After Jason proposed, we decided to get married in California, where we had met three years earlier. Our lives were there and so were most of our friends. Plus, it would be easiest for us to plan a wedding where we lived.

I first noticed Jason on the dance floor of a nightclub when Crissy and I were visiting San Francisco for a weekend. I watched him dancing across the room, carefree, caught up in the music. When our eyes met, I flashed a bright smile, and I looked up a moment later to find him standing in front of me. We danced and talked the rest of the evening. He called me in San Diego the next week, just after I had returned home from work at the newspaper. I slipped off my flats and walked barefoot across the smooth hardwood floors as we talked about our experiences growing up in the South—he was from Fort Worth, Texas—and about newspapers, books, and travel. He told me about moving to California to attend Stanford University. I talked about my job as a reporter. He had a quiet confidence, different from other guys I had dated.

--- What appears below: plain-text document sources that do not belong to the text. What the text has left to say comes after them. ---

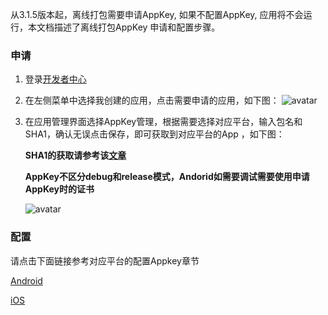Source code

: 从3.1.5版本起，离线打包需要申请AppKey, 如果不配置AppKey, 应用将不会运行，本文档描述了离线打包AppKey 申请和配置步骤。
### 申请
1. 登录[开发者中心](https://dev.dcloud.net.cn)
2. 在左侧菜单中选择我创建的应用，点击需要申请的应用，如下图：
 ![avatar](https://dcloud-img.oss-cn-hangzhou.aliyuncs.com/nativedocs/APPKEY/appkey_applist-1.png)
4. 在应用管理界面选择AppKey管理，根据需要选择对应平台，输入包名和SHA1，确认无误点击保存，即可获取到对应平台的App ，如下图：
 
    **SHA1的获取请参考该[文章](https://ask.dcloud.net.cn/article/35777)**
    
    **AppKey不区分debug和release模式，Andorid如需要调试需要使用申请AppKey时的证书**
    
    ![avatar](https://dcloud-img.oss-cn-hangzhou.aliyuncs.com/nativedocs/APPKEY/applist-config.png)
### 配置
请点击下面链接参考对应平台的配置Appkey章节

[Android](https://nativesupport.dcloud.net.cn/AppDocs/usesdk/android?id=%e9%85%8d%e7%bd%ae%e5%b7%a5%e7%a8%8b)

[iOS](https://nativesupport.dcloud.net.cn/AppDocs/usesdk/ios)
   
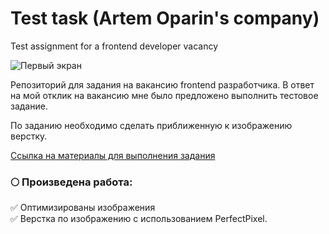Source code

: # Test task (Artem Oparin's company)

Test assignment for a frontend developer vacancy

![Первый экран](https://user-images.githubusercontent.com/94468513/191331694-1584a449-2f4f-44ad-8731-281e3575d6a1.jpg)

Репозиторий для задания на вакансию frontend разработчика. В ответ на мой отклик на вакансию мне было предложено выполнить тестовое задание.

По заданию необходимо сделать приближенную к изображению верстку.

[Ссылка на материалы для выполнения задания](https://disk.yandex.ru/d/h3jDH36LOmGYkg)

### 🌕 Произведена работа:

✅ Оптимизированы изображения  
✅ Верстка по изображению с использованием PerfectPixel.
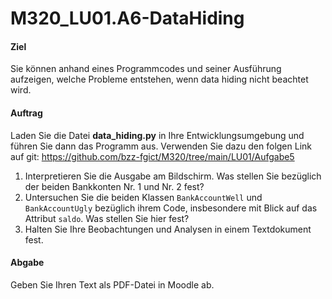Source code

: # M320_LU01.A6-DataHiding

#### Ziel

Sie können anhand eines Programmcodes und seiner Ausführung aufzeigen, welche Probleme entstehen, wenn data hiding nicht beachtet wird.

#### Auftrag

Laden Sie die Datei **data_hiding.py** in Ihre Entwicklungsumgebung und führen Sie dann das Programm aus.
Verwenden Sie dazu den folgen Link auf git:
https://github.com/bzz-fgict/M320/tree/main/LU01/Aufgabe5

1. Interpretieren Sie die Ausgabe am Bildschirm.
   Was stellen Sie bezüglich der beiden Bankkonten Nr. 1 und Nr. 2 fest?
2. Untersuchen Sie die beiden Klassen `BankAccountWell` und `BankAccountUgly` bezüglich ihrem Code, insbesondere mit Blick auf das Attribut `saldo`.
   Was stellen Sie hier fest?
3. Halten Sie Ihre Beobachtungen und Analysen in einem Textdokument fest.

#### Abgabe

Geben Sie Ihren Text als PDF-Datei in Moodle ab.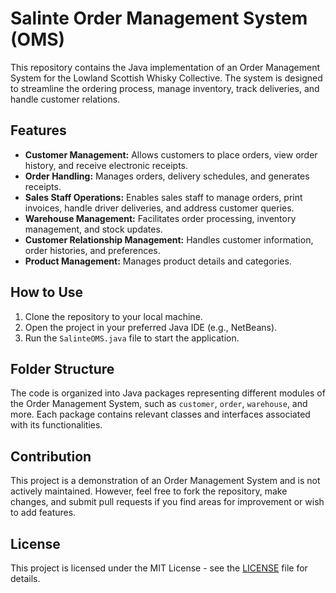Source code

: # Salinte Order Management System (OMS)

This repository contains the Java implementation of an Order Management System for the Lowland Scottish Whisky Collective. The system is designed to streamline the ordering process, manage inventory, track deliveries, and handle customer relations.

## Features

- **Customer Management:** Allows customers to place orders, view order history, and receive electronic receipts.
- **Order Handling:** Manages orders, delivery schedules, and generates receipts.
- **Sales Staff Operations:** Enables sales staff to manage orders, print invoices, handle driver deliveries, and address customer queries.
- **Warehouse Management:** Facilitates order processing, inventory management, and stock updates.
- **Customer Relationship Management:** Handles customer information, order histories, and preferences.
- **Product Management:** Manages product details and categories.

## How to Use

1. Clone the repository to your local machine.
2. Open the project in your preferred Java IDE (e.g., NetBeans).
3. Run the `SalinteOMS.java` file to start the application.

## Folder Structure

The code is organized into Java packages representing different modules of the Order Management System, such as `customer`, `order`, `warehouse`, and more. Each package contains relevant classes and interfaces associated with its functionalities.

## Contribution

This project is a demonstration of an Order Management System and is not actively maintained. However, feel free to fork the repository, make changes, and submit pull requests if you find areas for improvement or wish to add features.

## License

This project is licensed under the MIT License - see the [LICENSE](./LICENSE) file for details.
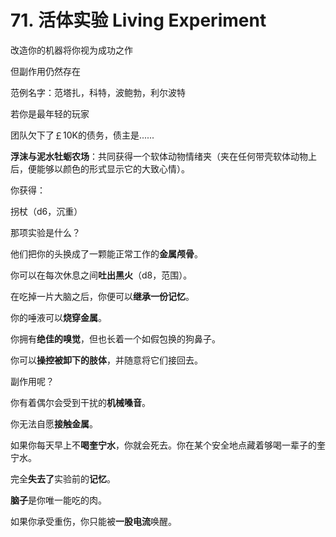 # 71. 活体实验 Living Experiment  
  
改造你的机器将你视为成功之作  
  
但副作用仍然存在  
  
范例名字：范塔扎，科特，波鲍勃，利尔波特  
  
若你是最年轻的玩家  
  
团队欠下了￡10K的债务，债主是......  
  
**浮沫与泥水牡蛎农场**：共同获得一个软体动物情绪夹（夹在任何带壳软体动物上后，便能够以颜色的形式显示它的大致心情）。  
  
你获得：  
  
拐杖（d6，沉重）  
  
那项实验是什么？  
  
他们把你的头换成了一颗能正常工作的**金属颅骨**。  
  
你可以在每次休息之间**吐出黑火**（d8，范围）。  
  
在吃掉一片大脑之后，你便可以**继承一份记忆**。  
  
你的唾液可以**烧穿金属**。  
  
你拥有**绝佳的嗅觉**，但也长着一个如假包换的狗鼻子。  
  
你可以**操控被卸下的肢体**，并随意将它们接回去。  
  
副作用呢？  
  
你有着偶尔会受到干扰的**机械嗓音**。  
  
你无法自愿**接触金属**。  
  
如果你每天早上不**喝奎宁水**，你就会死去。你在某个安全地点藏着够喝一辈子的奎宁水。  
  
完全**失去了**实验前的**记忆**。  
  
**脑子**是你唯一能吃的肉。  
  
如果你承受重伤，你只能被**一股电流**唤醒。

Seven months later, after a long-distance romance, he moved to San Diego to be with me.

It made sense to get married in the place where we began our life together. Although Farmville was my hometown, it didn’t connect to our life as a couple. But as I scouted wedding venues in San Diego, none of them felt right. I thought about how expensive attending our wedding would be for my parents, brothers, aunts and uncles and cousins, and for Jason’s mom and stepfather, who lived in Maryland. If we married in California, our relatives would have to travel across the country, rent cars, and reserve hotel rooms. Mimi wouldn’t be able to make the trip. The wedding would cost significantly more in California, and Mom couldn’t help with planning.

My mind wandered to Virginia, to its lovely historic homes, to its enormous magnolia trees and fragrant flowers, to the farms that stretched into the horizon, to my quaint Southern town. I pictured the food we could serve, from steaming shrimp and grits to country ham tucked inside delicate rolls, food that would echo our Southern upbringings. When my dad asked us to consider a Farmville wedding, he sealed the deal. Getting married in my hometown was the most natural thing to do. I could envision the ceremony on an estate that family friends owned on the outskirts of town. I could see us reciting our vows under a tree next to the house, which dates to the 1800s, surrounded by fields of flowing yellow grass where horses graze. We could move the reception one-and-a-half miles to my parents’ intimate backyard, which contained my family’s history. The party would take place under tents in my mom’s gardens, bursting with zinnias. In my mind, I could picture the whole event unfolding.

But then my thoughts turned to Jason, to his father and brother, and to the Asian, Latino, and black guests we planned to invite. I remembered Farmville’s history, still vague in my mind. What would it be like for Jason and his family and our many friends of color to walk into a community that was still segregated—geographically, economically, and socially?

I thought of them streaming into my little town, bringing their different religions, cultures, and accents. I wanted them to see the beauty of the South, particularly my little neck of the woods, to admire the homes with wraparound porches, the extravagant gardens, and the rural landscape. But I worried about them encountering its ugliness, too. It would only take one slur uttered by a drunk guest to make me regret the decision.